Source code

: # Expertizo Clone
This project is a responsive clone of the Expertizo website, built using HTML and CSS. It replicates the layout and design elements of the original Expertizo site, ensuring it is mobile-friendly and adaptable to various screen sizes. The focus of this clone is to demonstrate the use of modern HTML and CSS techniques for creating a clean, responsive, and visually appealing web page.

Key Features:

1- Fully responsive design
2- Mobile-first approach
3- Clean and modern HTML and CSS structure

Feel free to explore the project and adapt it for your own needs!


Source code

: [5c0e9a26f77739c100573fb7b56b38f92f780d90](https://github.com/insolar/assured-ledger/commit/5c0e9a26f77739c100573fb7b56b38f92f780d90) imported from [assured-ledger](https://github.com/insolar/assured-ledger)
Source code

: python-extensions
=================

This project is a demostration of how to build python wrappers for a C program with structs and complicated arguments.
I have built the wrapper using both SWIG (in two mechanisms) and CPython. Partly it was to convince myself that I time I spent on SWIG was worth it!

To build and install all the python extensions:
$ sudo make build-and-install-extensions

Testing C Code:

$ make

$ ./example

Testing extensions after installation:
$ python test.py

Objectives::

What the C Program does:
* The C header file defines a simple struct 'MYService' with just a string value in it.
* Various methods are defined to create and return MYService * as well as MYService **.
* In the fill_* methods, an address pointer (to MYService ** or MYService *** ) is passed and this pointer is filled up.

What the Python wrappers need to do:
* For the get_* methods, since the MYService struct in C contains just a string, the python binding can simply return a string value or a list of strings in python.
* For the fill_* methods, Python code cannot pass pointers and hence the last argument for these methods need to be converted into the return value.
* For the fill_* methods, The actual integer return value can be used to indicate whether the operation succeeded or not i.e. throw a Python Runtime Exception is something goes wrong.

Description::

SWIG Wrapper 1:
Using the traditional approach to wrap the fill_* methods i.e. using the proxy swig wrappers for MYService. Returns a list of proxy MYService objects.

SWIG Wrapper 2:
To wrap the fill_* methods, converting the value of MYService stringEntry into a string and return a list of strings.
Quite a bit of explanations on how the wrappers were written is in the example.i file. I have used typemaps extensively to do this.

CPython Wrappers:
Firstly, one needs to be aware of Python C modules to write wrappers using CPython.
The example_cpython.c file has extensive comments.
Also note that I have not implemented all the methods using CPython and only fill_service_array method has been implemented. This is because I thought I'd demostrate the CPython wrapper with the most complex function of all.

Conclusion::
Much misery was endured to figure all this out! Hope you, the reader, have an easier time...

★ ★ ★ ★

### [Task requirements]
Please find every line in the records above that holds the word "into" and copy it.

### [Exercise solution]
* For the fill_* methods, Python code cannot pass pointers and hence the last argument for these methods need to be converted into the return value.
To wrap the fill_* methods, converting the value of MYService stringEntry into a string and return a list of strings.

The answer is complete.